Document images with source code:
========================

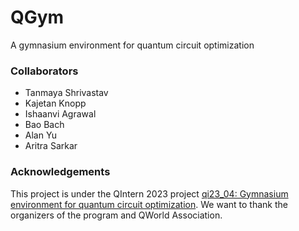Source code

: # QGym
A gymnasium environment for quantum circuit optimization

### Collaborators
* Tanmaya Shrivastav
* Kajetan Knopp
* Ishaanvi Agrawal
* Bao Bach
* Alan Yu
* Aritra Sarkar

### Acknowledgements
This project is under the QIntern 2023 project [qi23_04: Gymnasium environment for quantum circuit optimization](https://qworld.net/qintern-2023/).
We want to thank the organizers of the program and QWorld Association. 
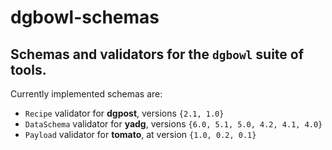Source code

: # dgbowl-schemas
## Schemas and validators for the `dgbowl` suite of tools.

Currently implemented schemas are:
- `Recipe` validator for **dgpost**, versions `{2.1, 1.0}`
- `DataSchema` validator for **yadg**, versions `{6.0, 5.1, 5.0, 4.2, 4.1, 4.0}`
- `Payload` validator for **tomato**,  at version `{1.0, 0.2, 0.1}`

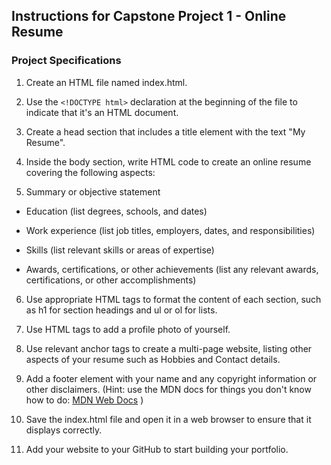 ## Instructions for Capstone Project 1 - Online Resume

### **Project Specifications**

1. Create an HTML file named index.html.

2. Use the `<!DOCTYPE html>` declaration at the beginning of the file to indicate that it's an HTML document.

3. Create a head section that includes a title element with the text "My Resume".

4. Inside the body section, write HTML code to create an online resume covering the following aspects:

5. Summary or objective statement

- Education (list degrees, schools, and dates)

- Work experience (list job titles, employers, dates, and responsibilities)

- Skills (list relevant skills or areas of expertise)

- Awards, certifications, or other achievements (list any relevant awards, certifications, or other accomplishments)

6. Use appropriate HTML tags to format the content of each section, such as h1 for section headings and ul or ol for lists.

7. Use HTML tags to add a profile photo of yourself.

8. Use relevant anchor tags to create a multi-page website, listing other aspects of your resume such as Hobbies and Contact details.

9. Add a footer element with your name and any copyright information or other disclaimers. (Hint: use the MDN docs for things you don't know how to do: [MDN Web Docs](https://developer.mozilla.org/en-US/docs/Web/HTML/Element/footer) ) 
10. Save the index.html file and open it in a web browser to ensure that it displays correctly.

11. Add your website to your GitHub to start building your portfolio.

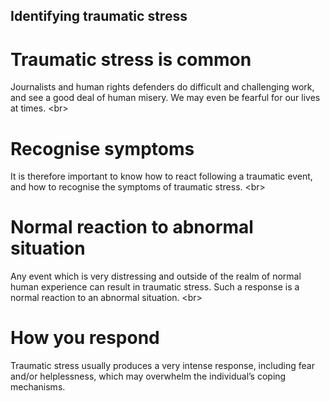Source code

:
## Identifying traumatic stress

# Traumatic stress is common
Journalists and human rights defenders do difficult and challenging work, and see a good deal of human misery. We may even be fearful for our lives at times.
&lt;br&gt;
# Recognise symptoms
It is therefore important to know how to react following a traumatic event, and how to recognise the symptoms of traumatic stress.
&lt;br&gt;
# Normal reaction to abnormal situation
Any event which is very distressing and outside of the realm of normal human experience can result in traumatic stress. Such a response is a normal reaction to an abnormal situation.
&lt;br&gt;
# How you respond
Traumatic stress usually produces a very intense response, including fear and/or helplessness, which may overwhelm the individual’s coping mechanisms.
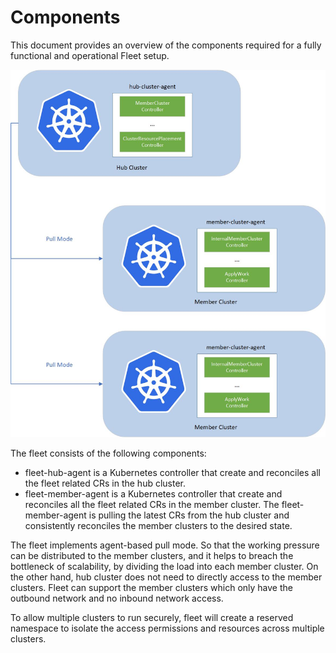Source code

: # Components

This document provides an overview of the components required for a fully functional and operational Fleet setup.

![](architecture.jpg)

The fleet consists of the following components:
- fleet-hub-agent is a Kubernetes controller that create and reconciles all the fleet related CRs in the hub cluster.
- fleet-member-agent is a Kubernetes controller that create and reconciles all the fleet related CRs in the member cluster.
The fleet-member-agent is pulling the latest CRs from the hub cluster and consistently reconciles the member clusters to
the desired state.

The fleet implements agent-based pull mode. So that the working pressure can be distributed to the member clusters, and it
helps to breach the bottleneck of scalability, by dividing the load into each member cluster. On the other hand, hub
cluster does not need to directly access to the member clusters. Fleet can support the member clusters which only have 
the outbound network and no inbound network access.

To allow multiple clusters to run securely, fleet will create a reserved namespace to isolate the access permissions and
resources across multiple clusters.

========================

- **TASK TO CARRY OUT**
Please set down, with no changes, the line that contains "the desired state." and all the lines after it until the entries end; write nothing besides them.

- **TASK OUTPUT**
the desired state.

The fleet implements agent-based pull mode. So that the working pressure can be distributed to the member clusters, and it
helps to breach the bottleneck of scalability, by dividing the load into each member cluster. On the other hand, hub
cluster does not need to directly access to the member clusters. Fleet can support the member clusters which only have 
the outbound network and no inbound network access.

To allow multiple clusters to run securely, fleet will create a reserved namespace to isolate the access permissions and
resources across multiple clusters.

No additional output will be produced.